Il y a deux ans, André Sempoux publiait Italie, poussière de temps, un recueil de textes courts – certains relevant de la nouvelle, d'autres quasiment du poème en prose – au centre desquels il plaçait sa passion de toujours, l'Italie, avec la richesse de son histoire, de ses paysages, de ses personnages, abordée à touches impressionnistes par le biais d'un tableau, d'un portrait ou d'un moment d'une vie, parfois lointaine. Le lecteur se promenait ainsi à Ferrare (ou s'attablait à La Fleur en papier doré pour préparer le voyage), par la grâce d'une exposition au Palais des Beaux-Arts de Bruxelles, se retrouvait parmi les d'Este, au XVIe siècle, ou partageait un bref instant la vie de Tiepolo. En somme, Sempoux s'y livrait tel qu'en lui-même, entre un quotidien bruxellois et un esprit toujours porté vers l'Adriatique, émerveillé, délicat, attentif, imaginant, au détour d'une ruelle, de quel coup de dague ou de quel baiser volé elle a été le témoin – à moins que, tranquille, elle n'ait traversé les époques pour séduire encore aujourd'hui.

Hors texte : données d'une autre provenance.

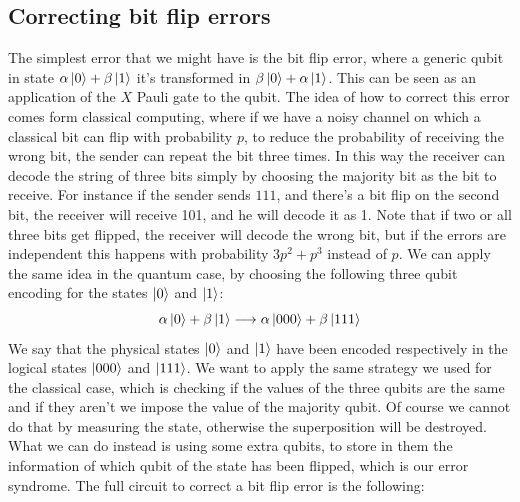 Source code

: \documentclass{article}
\begin{document}
	\subsection{Correcting bit flip errors}
	The simplest error that we might have is the bit flip error, where a generic qubit in state $\alpha\ket{0} + \beta\ket{1}$ it's transformed in $\beta\ket{0} + \alpha\ket{1}$. This can be seen as an application of the $X$ Pauli gate to the qubit. The idea of how to correct this error comes form classical computing, where if we have a noisy channel on which a classical bit can flip with probability $p$, to reduce the probability of receiving the wrong bit, the sender can repeat the bit three times. In this way the receiver can decode the string of three bits simply by choosing the majority bit as the bit to receive. For instance if the sender sends $111$, and there's a bit flip on the second bit, the receiver will receive 101, and he will decode it as 1. Note that if two or all three bits get flipped, the receiver will decode the wrong bit, but if the errors are independent this happens with probability $3p^2 + p^3$ instead of $p$. We can apply the same idea in the quantum case, by choosing the following three qubit encoding for the states $\ket{0}$ and $\ket{1}$:
	\[ \alpha\ket{0} + \beta\ket{1} \longrightarrow \alpha\ket{000} + \beta\ket{111}\]
	We say that the physical states $\ket{0}$ and $\ket{1}$ have been encoded respectively in the logical states $\ket{000}$ and $\ket{111}$. We want to apply the same strategy we used for the classical case, which is checking if the values of the three qubits are the same and if they aren't we impose the value of the majority qubit. Of course we cannot do that by measuring the state, otherwise the superposition will be destroyed. What we can do instead is using some extra qubits, to store in them the information of which qubit of the state has been flipped, which is our error syndrome. The full circuit to correct a bit flip error is the following:
\end{document}
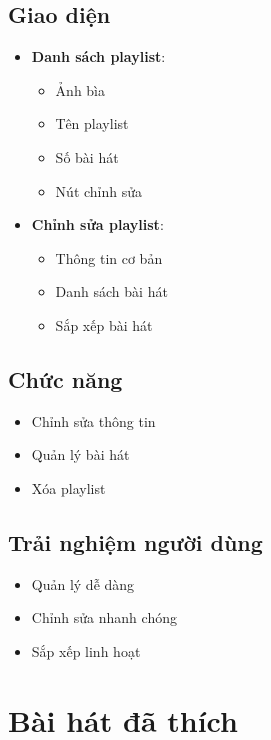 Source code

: \documentclass{article}
\begin{document}
\subsection{Giao diện}
\begin{itemize}
    \item \textbf{Danh sách playlist}:
    \begin{itemize}
        \item Ảnh bìa
        \item Tên playlist
        \item Số bài hát
        \item Nút chỉnh sửa
    \end{itemize}
    \item \textbf{Chỉnh sửa playlist}:
    \begin{itemize}
        \item Thông tin cơ bản
        \item Danh sách bài hát
        \item Sắp xếp bài hát
    \end{itemize}
\end{itemize}

\subsection{Chức năng}
\begin{itemize}
    \item Chỉnh sửa thông tin
    \item Quản lý bài hát
    \item Xóa playlist
\end{itemize}

\subsection{Trải nghiệm người dùng}
\begin{itemize}
    \item Quản lý dễ dàng
    \item Chỉnh sửa nhanh chóng
    \item Sắp xếp linh hoạt
\end{itemize}

\section{Bài hát đã thích}
\end{document}
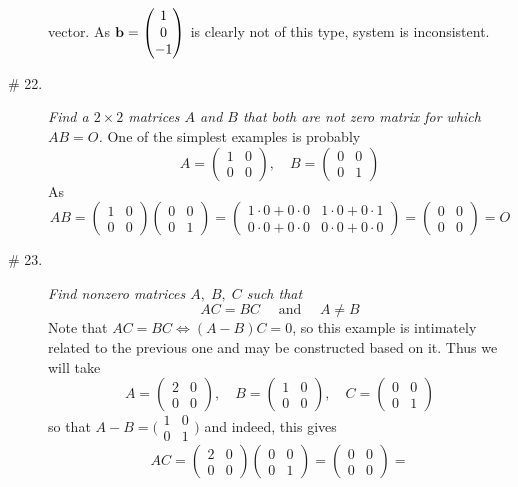 \documentclass[8pt]{article} %
\begin{document}
\begin{description}
{\begin{enumerate}[label=(\alph*)]
			vector. As $\mathbf{b}=\begin{pmatrix}1\\0\\-1\end{pmatrix}$ is clearly not of this type, system is inconsistent.
	\end{enumerate}
	}
\item[\# 22.]{{\it Find a $2\times2$ matrices $A$ and $B$ that both are not zero matrix for which $AB=O$.}
	One of the simplest examples is probably
	\[A=\begin{pmatrix}1&0\\0&0\end{pmatrix},\quad B=\begin{pmatrix}0&0\\0&1\end{pmatrix}\]
	As \[AB=\begin{pmatrix}1&0\\0&0\end{pmatrix}\begin{pmatrix}0&0\\0&1\end{pmatrix}=\begin{pmatrix}
		1\cdot0+0\cdot0&1\cdot0+0\cdot1\\0\cdot0+0\cdot0&0\cdot0+0\cdot0
	\end{pmatrix}=\begin{pmatrix}0&0\\0&0\end{pmatrix}=O\]
	}
\item[\# 23.]{{\it Find nonzero matrices $A,\;B,\;C$ such that}
	\[AC=BC\quad\mbox{ and }\quad A\neq B\]
	Note that $AC=BC\iff (A-B)C=0$, so this example is intimately related to the previous one and may be constructed based on it. Thus we will
	take\[A=\begin{pmatrix}2&0\\0&0\end{pmatrix},\quad B=\begin{pmatrix}1&0\\0&0\end{pmatrix},\quad C=\begin{pmatrix}0&0\\0&1\end{pmatrix}\]
	so that $A-B=\bigl(\begin{smallmatrix}1&0\\0&1\end{smallmatrix}\bigr)$ and indeed, this gives
	\[AC=\begin{pmatrix}2&0\\0&0\end{pmatrix}\begin{pmatrix}0&0\\0&1\end{pmatrix}=\begin{pmatrix}0&0\\0&0\end{pmatrix}=
\]}
\end{description}
\end{document}
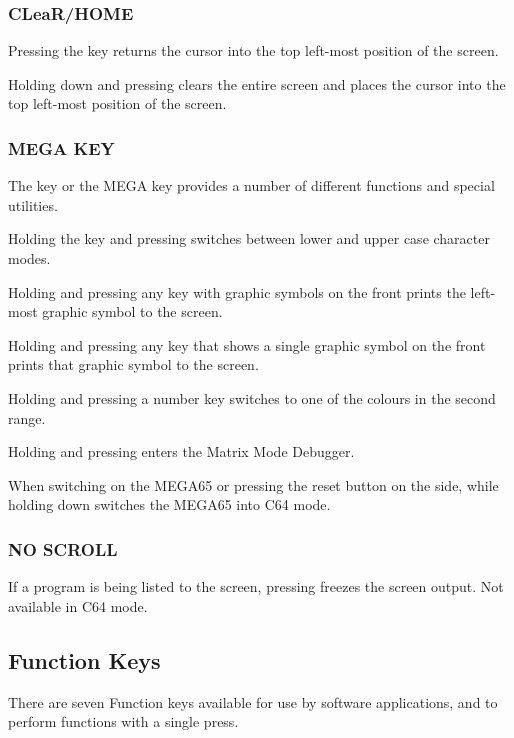 \subsubsection{CLeaR/HOME}

Pressing the  key returns the cursor into the top left-most position of the screen.

Holding down  and pressing  clears the entire screen and places the cursor into the top left-most position of the screen.

\subsubsection{MEGA KEY}

The \megasymbolkey key or the MEGA key provides a number of different functions and special utilities.

Holding the  key and pressing \megasymbolkey switches between lower and upper case character modes.

Holding \megasymbolkey and pressing any key with graphic symbols on the front prints the left-most graphic symbol to the screen.

Holding \megasymbolkey and pressing any key that shows a single graphic symbol on the front prints that graphic symbol to the screen.

Holding \megasymbolkey and pressing a number key switches to one of the colours in the second range.

Holding \megasymbolkey and pressing  enters the Matrix Mode Debugger.

When switching on the MEGA65 or pressing the reset button on the side, while holding down \megasymbolkey switches the MEGA65 into C64 mode.

\subsubsection{NO SCROLL}
If a program is being listed to the screen, pressing  freezes the screen output. Not available in C64 mode.


\subsection{Function Keys}

There are seven Function keys available for use by software applications,       and  to perform functions with a single press.

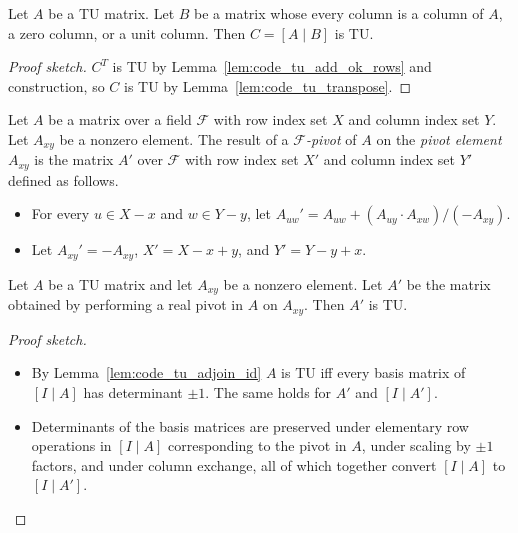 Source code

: \begin{corollary}
  \label{cor:code_tu_add_ok_cols}
  Let $A$ be a TU matrix. Let $B$ be a matrix whose every column is a column of $A$, a zero column, or a unit column. Then $C = \left[ A \mid B \right]$ is TU.
\end{corollary}

\begin{proof}[Proof sketch]
  $C^{T}$ is TU by Lemma~\ref{lem:code_tu_add_ok_rows} and construction, so $C$ is TU by Lemma~\ref{lem:code_tu_transpose}.
\end{proof}

\begin{definition}
  \label{def:code_pivot}
  Let $A$ be a matrix over a field $\mathcal{F}$ with row index set $X$ and column index set $Y$.
  Let $A_{xy}$ be a nonzero element.
  The result of a \emph{$\mathcal{F}$-pivot} of $A$ on the \emph{pivot element} $A_{xy}$
  is the matrix $A'$ over $\mathcal{F}$ with row index set $X'$ and column index set $Y'$ defined as follows.
  \begin{itemize}
    \item For every $u \in X - x$ and $w \in Y - y$, let $A_{uw}' = A_{uw} + (A_{uy} \cdot A_{xw}) / (-A_{xy})$.
    \item Let $A_{xy}' = -A_{xy}$, $X' = X - x + y$, and $Y' = Y - y + x$.
  \end{itemize}
\end{definition}

\begin{lemma}
  \label{lem:code_pivot_tu}
  Let $A$ be a TU matrix and let $A_{xy}$ be a nonzero element.
  Let $A'$ be the matrix obtained by performing a real pivot in $A$ on $A_{xy}$.
  Then $A'$ is TU.
\end{lemma}

\begin{proof}[Proof sketch]
  \begin{itemize}
    \item By Lemma~\ref{lem:code_tu_adjoin_id} $A$ is TU iff every basis matrix of $\left[ I \mid A \right]$ has determinant $\pm 1$. The same holds for $A'$ and $\left[ I \mid A' \right]$.
    \item Determinants of the basis matrices are preserved under elementary row operations in $\left[ I \mid A \right]$ corresponding to the pivot in $A$, under scaling by $\pm 1$ factors, and under column exchange, all of which together convert $\left[ I \mid A \right]$ to $\left[ I \mid A' \right]$.
  \end{itemize}
\end{proof}

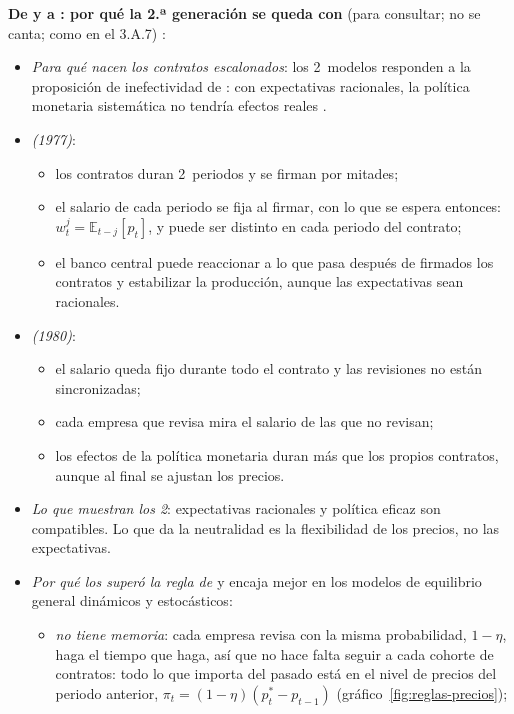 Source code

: \documentclass[11pt]{article}
\begin{document}
\begin{anotaciones}
\textbf{De  y  a : por qué la 2.ª generación se queda con } (para consultar; no se canta; como en el 3.A.7) :
\begin{itemize}
\item \emph{Para qué nacen los contratos escalonados}: los 2~modelos responden a la proposición de inefectividad de \textcite{SargentWallace1975Rational}: con expectativas racionales, la política monetaria sistemática no tendría efectos reales .
\item \emph{ (1977)}\nocite{Fischer1977Long}:
  \begin{itemize}
  \item los contratos duran 2~periodos y se firman por mitades;
  \item el salario de cada periodo se fija al firmar, con lo que se espera entonces: $w^j_t=\mathbb{E}_{t-j}[p_t]$, y puede ser distinto en cada periodo del contrato;
  \item el banco central puede reaccionar a lo que pasa después de firmados los contratos y estabilizar la producción, aunque las expectativas sean racionales.
  \end{itemize}
\item \emph{ (1980)}\nocite{Taylor1980Aggregate}:
  \begin{itemize}
  \item el salario queda fijo durante todo el contrato y las revisiones no están sincronizadas;
  \item cada empresa que revisa mira el salario de las que no revisan;
  \item los efectos de la política monetaria duran más que los propios contratos, aunque al final se ajustan los precios.
  \end{itemize}
\item \emph{Lo que muestran los 2}: expectativas racionales y política eficaz son compatibles. Lo que da la neutralidad es la flexibilidad de los precios, no las expectativas.
\item \emph{Por qué los superó la regla de \textcite{Calvo1983Staggered}} y encaja mejor en los modelos de equilibrio general dinámicos y estocásticos:
  \begin{itemize}
  \item \emph{no tiene memoria}: cada empresa revisa con la misma probabilidad, $1-\eta$, haga el tiempo que haga, así que no hace falta seguir a cada cohorte de contratos: todo lo que importa del pasado está en el nivel de precios del periodo anterior, $\pi_t=(1-\eta)(p^*_t-p_{t-1})$ (gráfico~\ref{fig:reglas-precios});

\end{itemize}
\end{itemize}
\end{anotaciones}
\end{document}
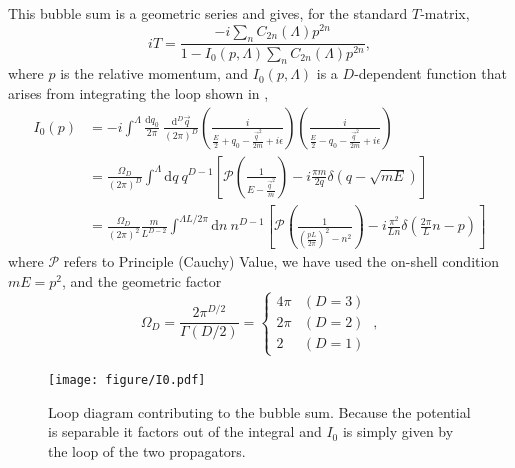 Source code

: This bubble sum is a geometric series and gives, for the standard $T$-matrix, \cite{Kaplan:1998we,Beane:2003da}
\begin{equation}\label{eq:T matrix}
iT = \frac{-i\sum_n C_{2n}(\Lambda) p^{2n}}{1-I_0(p,\Lambda) \sum_n C_{2n}(\Lambda) p^{2n}},
\end{equation}
where $p$ is the relative momentum,  and $I_0(p,\Lambda)$ is a $D$-dependent function that arises from integrating the loop shown in ,
\begin{align}
    I_0(p)
    &=-i\int^{\Lambda}
        \frac { \mathrm {d}q_0}{2\pi}\ \frac{\mathrm { d } ^ { D } \vec{ q } } { (2\pi)^ { D } }
        \left( \frac { i } { \frac{E}{2} + q _ { 0 } - \frac{\vec{q}^2}{2m} + i \epsilon } \right)
        \left( \frac { i } { \frac{E}{2} - q _ { 0 } - \frac{\vec{q}^2}{2m} + i \epsilon } \right)
    \nonumber\\
    &=\frac{\Omega_D}{(2\pi)^D}\int^{\Lambda}  \mathrm { d } q \ q^{D-1}\left[\mathcal{P} \left( \frac { 1 } { E - \frac{\vec{q}^2}{m} } \right)
-i\frac{\pi m}{2q}\delta(q-\sqrt{mE})\right]
    \\
    &=\frac{\Omega_D}{(2\pi)^2}\frac{m}{L^{D-2}}\int^{\Lambda L/2\pi}  \mathrm { d } n \ n^{D-1}\left[\mathcal{P} \left( \frac { 1 } { \left(\frac{pL}{2\pi}\right)^2 - n^2 } \right)
-i\frac{\pi^2}{L n}\delta\left(\frac{2\pi}{L}n -p\right)\right]
    \label{eq:I0}
\end{align}
where $\mathcal{P}$ refers to Principle (Cauchy) Value, we have used the on-shell condition $mE=p^2$, and the geometric factor
\begin{equation}
\Omega_D=\frac{2\pi^{D/2}}{\Gamma(D/2)}=
    \begin{cases}
        4\pi    &   (D=3)\\
        2\pi    &   (D=2)\\
        2       &   (D=1)
    \end{cases}\ ,
\end{equation}

\begin{figure}[h!]
    \center
    \texttt{[image: figure/I0.pdf]}
    \caption{
        Loop diagram contributing to the bubble sum.
        Because the potential is separable it factors out of the integral and $I_0$ is simply given by the loop of the two propagators.
    }
    \label{fig:I0}
\end{figure}

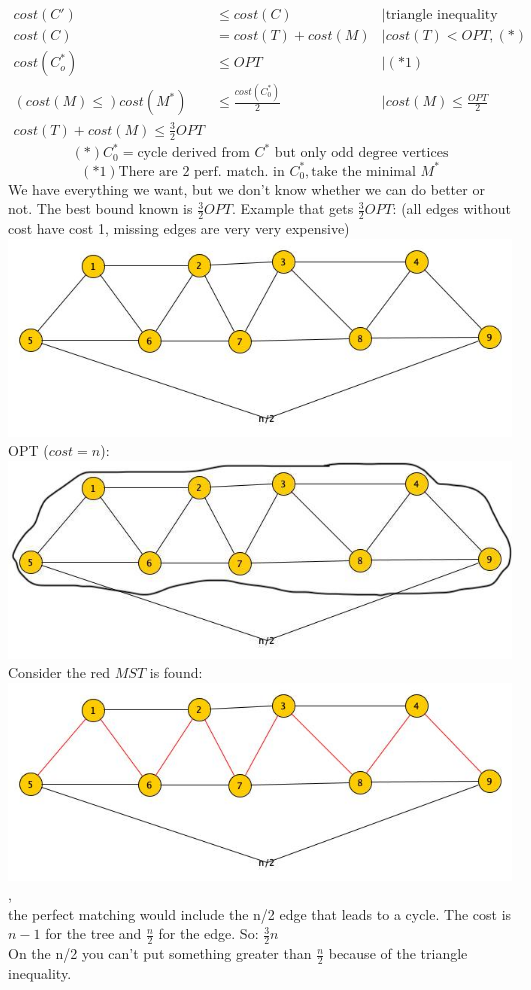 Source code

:  \begin{align*}
 	cost(C') &\leq cost(C) & |\text{triangle inequality}\\
 	cost(C) &= cost(T) + cost(M) & |cost(T) < OPT,(*)  \\
 	cost(C_o^*) &\leq OPT & | (*1)	\\
 	(cost(M) \leq)cost(M^*) &\leq \frac{cost(C_0^*)}{2} & |cost(M) \leq \frac{OPT}{2} \\
 	cost(T) + cost(M) \leq \frac{3}{2}OPT
 \end{align*}
$$(*) C_0^* = \text{cycle derived from $C^*$ but only odd degree vertices}$$
$$(*1) \text{There are 2 perf. match. in } C_0^*, \text{take the minimal } M^*$$
We have everything we want, but we don't know whether we can do better or not. The best bound known is $\frac{3}{2}OPT$. Example that gets $\frac{3}{2}OPT$: (all edges without cost have cost 1, missing edges are very very expensive) \\
\includegraphics[scale=0.25]{img/graph24}
\\ OPT ($cost = n$): \\ \includegraphics[scale=0.25]{img/graph25} \\
Consider the red $MST$ is found: \\ \includegraphics[scale=0.25]{img/graph26},\\ the perfect matching would include the n/2 edge that leads to a cycle. The cost is $n-1$ for the tree and $\frac{n}{2}$ for the edge. So: $\frac{3}{2}n$ \\
On the n/2 you can't put something greater than $\frac{n}{2}$ because of the triangle inequality.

Dans la même veine et la même collection, il publie aujourd'hui Le Blues du train de nuit dont le ton me paraît toutefois, selon les textes, plus nostalgique ou plus réaliste. L'Italie s'impose toujours en toile de fond, mais ce n'est parfois qu'un petit bout du décor ou un écho lointain, le pays d'origine d'une carte postale annuelle ou celui pour lequel on rêve d'un départ.

André Sempoux
Le Blues du train de nuit
Avin
Éd. Luce Wilquin
coll. Luciole
2006
86 p.

Il y a ainsi de la nostalgie à se souvenir de ces trains qu'on voyait au soir traverser nos faubourgs, emportant des voyageurs qui, le lendemain, s'éparpilleraient dans Florence ou dans Rome. Une fidélité au passé aussi dans cette évocation de l'ami, le graveur René Carcan, dont un lointain ancêtre – Carcano – a traversé les Alpes à la fin du XVe siècle. Ou encore un retour sur soi dans une nouvelle qui, en modifiant quelque peu son esprit, revisite et schématise les principaux épisodes de son roman Torquato, l'ami d'un autre temps. Réaliste quand il évoque les sentiments d'un prêtre défroqué ou raconte le jeune Angelo qui, fuyant le fascisme, viendra travailler dans une usine d'armement des bords de Meuse bientôt réquisitionnée par les nazis. Ou encore quand il décrit le destin d'une belle enluminure qui, parce que devenue de plus en plus précieuse, se retrouve confinée, enfermée dans un coffre, et plus jamais exposée… «Il y avait peut-être plusieurs vies dans une vie», écrit Sempoux, avec cette réserve du peut-être qui semble ouvrir des horizons, mais vient comme un coin bloquer le jeu entre la réalité et le songe. Le talent de Sempoux est de nous faire accepter cette possibilité de multiplier les vies, de laisser à ses personnages la liberté de s'imaginer autres puisque chaque instant surgit comme une nouvelle surprise. Complices, l'auteur et le lecteur se partagent dans la fiction des vies par procuration dont chacun sait qu'elles ne seront sans doute ni plus douces ni mieux réussies.